Starring: Eric Stoltz, Jennifer Lopez
Director: Luis Llosa
Rated: PG-13
RunTime: 92 Minutes
Release Date: April 1997
Genres: Action, Horror

Review by MrBrown
0 stars out of 4

"When you can't breathe, you can't scream." That may be true, but when speaking in terms of the new thriller Anaconda, a more fitting tagline would be "When you're laughing your ass off, you can't scream," for this inane jungle adventure is nothing less than Congo '97.

This adventure, directed by Luis Llosa of The Specialist and Sniper fame (or infamy, depending on how you look at it), follows a film crew traveling down the Amazon to make a documentary on a mysterious tribe. The crew is a bunch of flat characters, each with only one discernible personality trait: there's the earnest young director (Jennifer Lopez, the only actor on board who emerges with her dignity intact); the cameraman from the 'hood (Ice Cube); the horny sound guy (Owen Wilson); the bimbo production manager (Kari Wuhrer); the stuffy British host (Jonathan Hyde); the professor/love interest to the director (Eric Stoltz, wasted); and the foreign-accented captain of the boat (Vincent Castellanos). When they stumble upon a mysterious stranger (Jon Voight) in a broken down boat, the crew decides to take him on board. Big mistake.
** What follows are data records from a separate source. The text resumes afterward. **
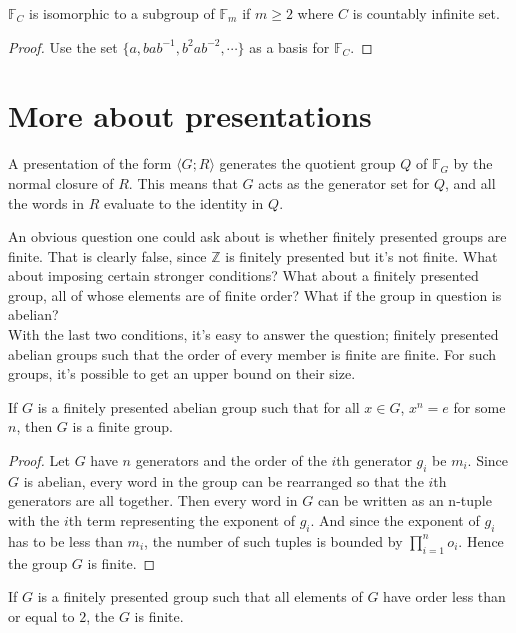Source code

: \begin{cor}
$\mathbb{F}_C$ is isomorphic to a subgroup of $\mathbb{F}_m$ if $m \geq 2$ where $C$ is countably infinite set.
\end{cor}

\begin{proof}
Use the set $\{a, bab^{-1}, b^2ab^{-2}, \cdots\}$ as a basis for $\mathbb{F}_C$.
\end{proof}

\section{More about presentations}
A presentation of the form $\langle G;R \rangle$ generates the quotient group $Q$ of $\mathbb{F}_G$ by the normal closure of $R$. This means that $G$ acts as the generator set for $Q$, and all the words in $R$ evaluate to the identity in $Q$.

An obvious question one could ask about is whether finitely presented groups are finite. That is clearly false, since $\mathbb{Z}$ is finitely presented but it's not finite. What about imposing certain stronger conditions? What about a finitely presented group, all of whose elements are of finite order? What if the group in question is abelian?\cite{baumslag}\\
With the last two conditions, it's easy to answer the question; finitely presented abelian groups such that the order of every member is finite are finite. For such groups, it's possible to get an upper bound on their size.

\begin{thm}\label{burn}
If $G$ is a finitely presented abelian group such that for all $x \in G$, $x^n=e$ for some $n$, then $G$ is a finite group.
\end{thm}

\begin{proof}
Let $G$ have $n$ generators and the order of the $i$th generator $g_i$ be $m_i$. Since $G$ is abelian, every word in the group can be rearranged so that the $i$th generators are all together. Then every word in $G$ can be written as an n-tuple with the $i$th term representing the exponent of $g_i$. And since the exponent of $g_i$ has to be less than $m_i$, the number of such tuples is bounded by $\prod_{i=1}^{n}o_i$. Hence the group $G$ is finite.
\end{proof}

\begin{cor}
If $G$ is a finitely presented group such that all elements of $G$ have order less than or equal to $2$, the $G$ is finite.
\end{cor}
He's --no lie--a psychotic former-priest-turned-snake-hunter from Paraguay, dangerously obsessed with capturing the 40-foot anaconda snake alive--even if it means sacrificing the film crew.
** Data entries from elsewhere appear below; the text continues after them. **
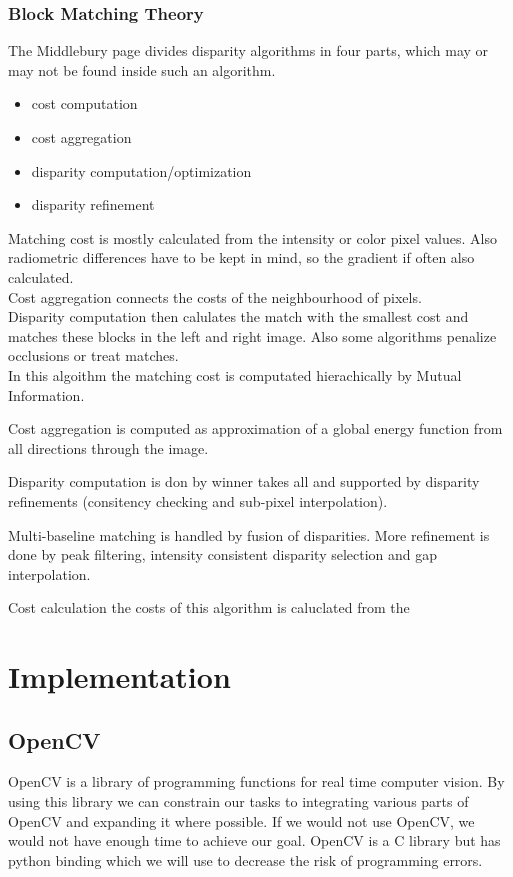 \documentclass[a4paper]{article}
\begin{document}
\subsubsection{Block Matching Theory}
\label{bm_theory}
The Middlebury page divides disparity algorithms in four parts, which
may or may not be found inside such an algorithm.
\begin{itemize}
\item cost computation
\item cost aggregation
\item disparity computation/optimization
\item disparity refinement
\end{itemize}
Matching cost is mostly calculated from the intensity or color  pixel
values. Also radiometric differences have to be kept in mind, so the
gradient if often also calculated.\\
Cost aggregation connects the costs of the neighbourhood of pixels.\\
Disparity computation then calulates the match with the smallest cost
and matches these blocks in the left and right image. Also some
algorithms penalize occlusions or treat matches.\\


In this algoithm the matching cost is computated hierachically by
Mutual Information. 

Cost aggregation is computed as approximation of a global energy
function from all directions through the image.

Disparity computation is don by winner takes all and supported by
disparity refinements (consitency checking and sub-pixel
interpolation).

Multi-baseline matching is handled by fusion of disparities.
More refinement is done by peak filtering, intensity consistent
disparity selection and gap interpolation.


Cost calculation
the costs of this algorithm is caluclated from the 

\section{Implementation}

\subsection{OpenCV}
\label{opencv} OpenCV is a library of programming functions for real
time computer vision. By using this library we can constrain our tasks
to integrating various parts of OpenCV and expanding it where
possible. If we would not use OpenCV, we would not have enough time to
achieve our goal. OpenCV is a C library but has python binding which
we will use to decrease the risk of programming errors.
\end{document}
Now, if one is making a movie about snakes--giant, man-eating snakes, no less--one would think that the first order of business would be to come up with convincing snake effects. Apparently, no one involved in Anaconda thought hard enough. The animatronic snakes look like giant rubber hoses with tire treads. Llosa also uses some "state-of-the-art" computer animation for some shots of the snake striking and wrapping around its prey, but the effects are obviously computer generated; the seams are quite visible.

The phony snakes are more than enough to ruin the film, but the true awfulness of Anaconda doesn't stop there. Two words--Jon Voight. As the nominal human villain of the piece, he is a complete embarrassment. If his unconvincing accent (alternately overdone and underdone) isn't bad enough, there are his hilarious leering gazes at Lopez. If that isn't enough, there are his "villainous" looks, clenched teeth and eyes in full bulge, during the physical scenes. The rest of the cast isn't all that great, either, but their work is downright Oscar-caliber compared to Voight's laughably overwrought turn.

Anaconda can best be summed up by a line delivered midway by Lopez without the slightest bit of irony: "This film was supposed to be my big break, and now it's turned into a disaster." You said it.